I was putting some recently purchased books into collections, when I noticed a collection on the list I didn't recognise, and that had 'no items' in it. 'I'll delete that when I've finished' I thought.

But when I pressed 'done' and went back to the home page view of the collections, it wasn't there. 'Maybe it only lists collections that have a book in them' I thought. So I put one of the new books just into that collection. But once again, when I pressed 'done' and went back to the home page view, the collection wasn't listed - and the book was still listed after the collections, as though it wasn't in any collection at all. I tried pressing 'cloud' instead of 'device' on the home page and once again the collection wasn't shown there and book was still listed after the collection list, ticked to show it was on the device.

The only time the collection appears is when I'm in 'add to collection' mode. It's not a real problem but I don't understand what's happening and I'd like to delete it for tidiness sake!

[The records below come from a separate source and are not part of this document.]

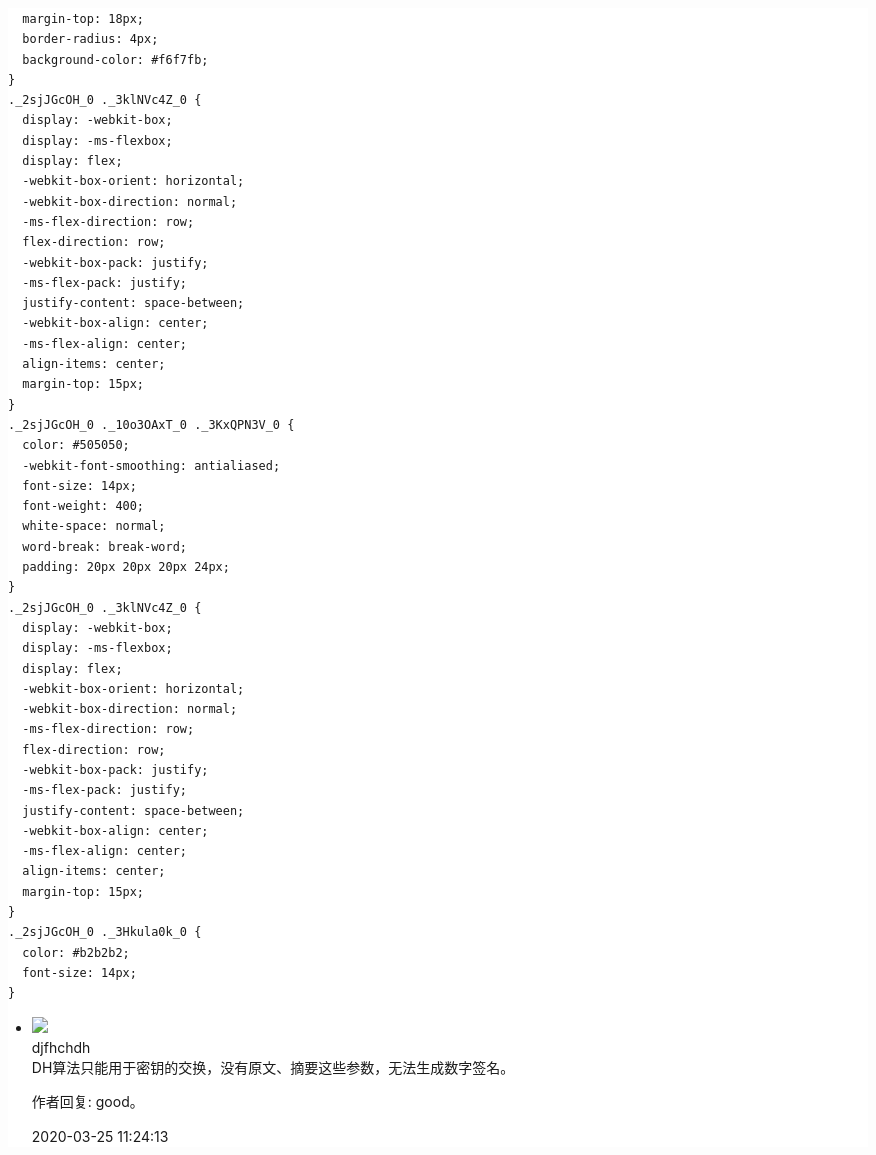       margin-top: 18px;
      border-radius: 4px;
      background-color: #f6f7fb;
    }
    ._2sjJGcOH_0 ._3klNVc4Z_0 {
      display: -webkit-box;
      display: -ms-flexbox;
      display: flex;
      -webkit-box-orient: horizontal;
      -webkit-box-direction: normal;
      -ms-flex-direction: row;
      flex-direction: row;
      -webkit-box-pack: justify;
      -ms-flex-pack: justify;
      justify-content: space-between;
      -webkit-box-align: center;
      -ms-flex-align: center;
      align-items: center;
      margin-top: 15px;
    }
    ._2sjJGcOH_0 ._10o3OAxT_0 ._3KxQPN3V_0 {
      color: #505050;
      -webkit-font-smoothing: antialiased;
      font-size: 14px;
      font-weight: 400;
      white-space: normal;
      word-break: break-word;
      padding: 20px 20px 20px 24px;
    }
    ._2sjJGcOH_0 ._3klNVc4Z_0 {
      display: -webkit-box;
      display: -ms-flexbox;
      display: flex;
      -webkit-box-orient: horizontal;
      -webkit-box-direction: normal;
      -ms-flex-direction: row;
      flex-direction: row;
      -webkit-box-pack: justify;
      -ms-flex-pack: justify;
      justify-content: space-between;
      -webkit-box-align: center;
      -ms-flex-align: center;
      align-items: center;
      margin-top: 15px;
    }
    ._2sjJGcOH_0 ._3Hkula0k_0 {
      color: #b2b2b2;
      font-size: 14px;
    }
</style><ul><li>
<div class="_2sjJGcOH_0"><img src="https://static001.geekbang.org/account/avatar/00/16/a5/98/a65ff31a.jpg"
  class="_3FLYR4bF_0">
<div class="_36ChpWj4_0">
  <div class="_2zFoi7sd_0"><span>djfhchdh</span>
  </div>
  <div class="_2_QraFYR_0">DH算法只能用于密钥的交换，没有原文、摘要这些参数，无法生成数字签名。</div>
  <div class="_10o3OAxT_0">
    <p class="_3KxQPN3V_0">作者回复: good。</p>
  </div>
  <div class="_3klNVc4Z_0">
    <div class="_3Hkula0k_0">2020-03-25 11:24:13</div>
  </div>
</div>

EDIT: forgot to say - I'm using a PW2


----------



## Ann in Arlington (Oct 27, 2008)

Whether or not you see the collections has to do with several things.  Of course there are two separate 'sorts' from the home page and how you work those together affects what you see. 

ALSO, since a recent update, you can 'star' your collections -- which basically means, show them on this device.  If you've not starred a collection, you can put things into it, but you won't see it listed on that device.  This works with both the 2012 and 2013 paperwhite models.

Check in LTK -- there are a couple of update threads about it . . . or maybe someone here will be along soon to explain better.  I admit I've not played with it much as it came out while I was deep into tax season and, since then, I've just not bothered. 

eta:  part of the issue is that it uses 'cloud collections' -- so if you have collections on other kindle devices, maybe a Fire, you'll see that on your PW as well, even if you never have used it there.


----------



## Linjeakel (Mar 17, 2010)

Thanks, Ann - in a round about way that did help!

I always keep my home page set for 'all items' and sorted by collection. All of my collections - that showed - were starred, meaning they are set to show in all views (though I didn't set them as such, they merely turned up like that when I did the relevant update).

By changing 'all items' to 'collections' it listed all the collections - including that odd one I was trying to get at. By right clicking on it I was able to change it to 'show in all views' and tada! there it was, starred, when I went back to my usual set up. I can now change it or delete it.

I think it's misleading though. When you long press on a collection on the home page there's an option to 'show only in collections view' (which un-stars it) but it doesn't mean it will only show when_ sorted_ by collection, as opposed to author etc - it means when _filtered_ by collection instead of 'all items' or 'books' etc.

So it really wasn't anything to do with the cloud - a whole 'nother set of problems! - just how it was filtered, rather than sorted.


----------



## Ann in Arlington (Oct 27, 2008)

I do think there's some lack of logic in the 'system' the programmers designed to sort/filter/ organize books on the kindle.  Almost makes me feel like the folks doing that design work aren't really big readers themselves. 

Glad you figured it out!


----------